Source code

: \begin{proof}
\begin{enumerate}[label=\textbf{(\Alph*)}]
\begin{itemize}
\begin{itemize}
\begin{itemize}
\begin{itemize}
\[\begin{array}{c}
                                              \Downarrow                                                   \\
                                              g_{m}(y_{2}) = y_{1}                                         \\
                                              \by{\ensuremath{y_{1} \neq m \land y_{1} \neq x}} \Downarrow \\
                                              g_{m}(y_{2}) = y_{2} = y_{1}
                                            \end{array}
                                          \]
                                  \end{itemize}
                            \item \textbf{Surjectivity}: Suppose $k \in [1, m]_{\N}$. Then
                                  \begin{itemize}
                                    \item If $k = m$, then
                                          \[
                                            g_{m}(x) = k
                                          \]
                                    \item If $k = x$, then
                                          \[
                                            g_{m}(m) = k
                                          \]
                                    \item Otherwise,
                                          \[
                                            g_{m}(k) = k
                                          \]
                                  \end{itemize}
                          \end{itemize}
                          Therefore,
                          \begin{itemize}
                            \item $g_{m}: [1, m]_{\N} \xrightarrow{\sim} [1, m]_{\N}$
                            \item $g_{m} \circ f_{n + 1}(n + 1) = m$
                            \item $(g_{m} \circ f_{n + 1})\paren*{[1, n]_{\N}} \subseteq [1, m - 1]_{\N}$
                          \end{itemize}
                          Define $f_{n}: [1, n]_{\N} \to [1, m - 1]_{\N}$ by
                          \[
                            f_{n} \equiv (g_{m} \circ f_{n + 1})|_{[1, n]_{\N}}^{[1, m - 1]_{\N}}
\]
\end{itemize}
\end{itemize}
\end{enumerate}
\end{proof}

+++++

▶ [Work order]: Could you set down each entry above word for word?

▶ [Solution for this problem]:
Source code

: \begin{proof}
\begin{enumerate}[label=\textbf{(\Alph*)}]
\begin{itemize}
\begin{itemize}
\begin{itemize}
\begin{itemize}
\[\begin{array}{c}
                                              \Downarrow                                                   \\
                                              g_{m}(y_{2}) = y_{1}                                         \\
                                              \by{\ensuremath{y_{1} \neq m \land y_{1} \neq x}} \Downarrow \\
                                              g_{m}(y_{2}) = y_{2} = y_{1}
                                            \end{array}
                                          \]
                                  \end{itemize}
                            \item \textbf{Surjectivity}: Suppose $k \in [1, m]_{\N}$. Then
                                  \begin{itemize}
                                    \item If $k = m$, then
                                          \[
                                            g_{m}(x) = k
                                          \]
                                    \item If $k = x$, then
                                          \[
                                            g_{m}(m) = k
                                          \]
                                    \item Otherwise,
                                          \[
                                            g_{m}(k) = k
                                          \]
                                  \end{itemize}
                          \end{itemize}
                          Therefore,
                          \begin{itemize}
                            \item $g_{m}: [1, m]_{\N} \xrightarrow{\sim} [1, m]_{\N}$
                            \item $g_{m} \circ f_{n + 1}(n + 1) = m$
                            \item $(g_{m} \circ f_{n + 1})\paren*{[1, n]_{\N}} \subseteq [1, m - 1]_{\N}$
                          \end{itemize}
                          Define $f_{n}: [1, n]_{\N} \to [1, m - 1]_{\N}$ by
                          \[
                            f_{n} \equiv (g_{m} \circ f_{n + 1})|_{[1, n]_{\N}}^{[1, m - 1]_{\N}}
\]
\end{itemize}
\end{itemize}
\end{enumerate}
\end{proof}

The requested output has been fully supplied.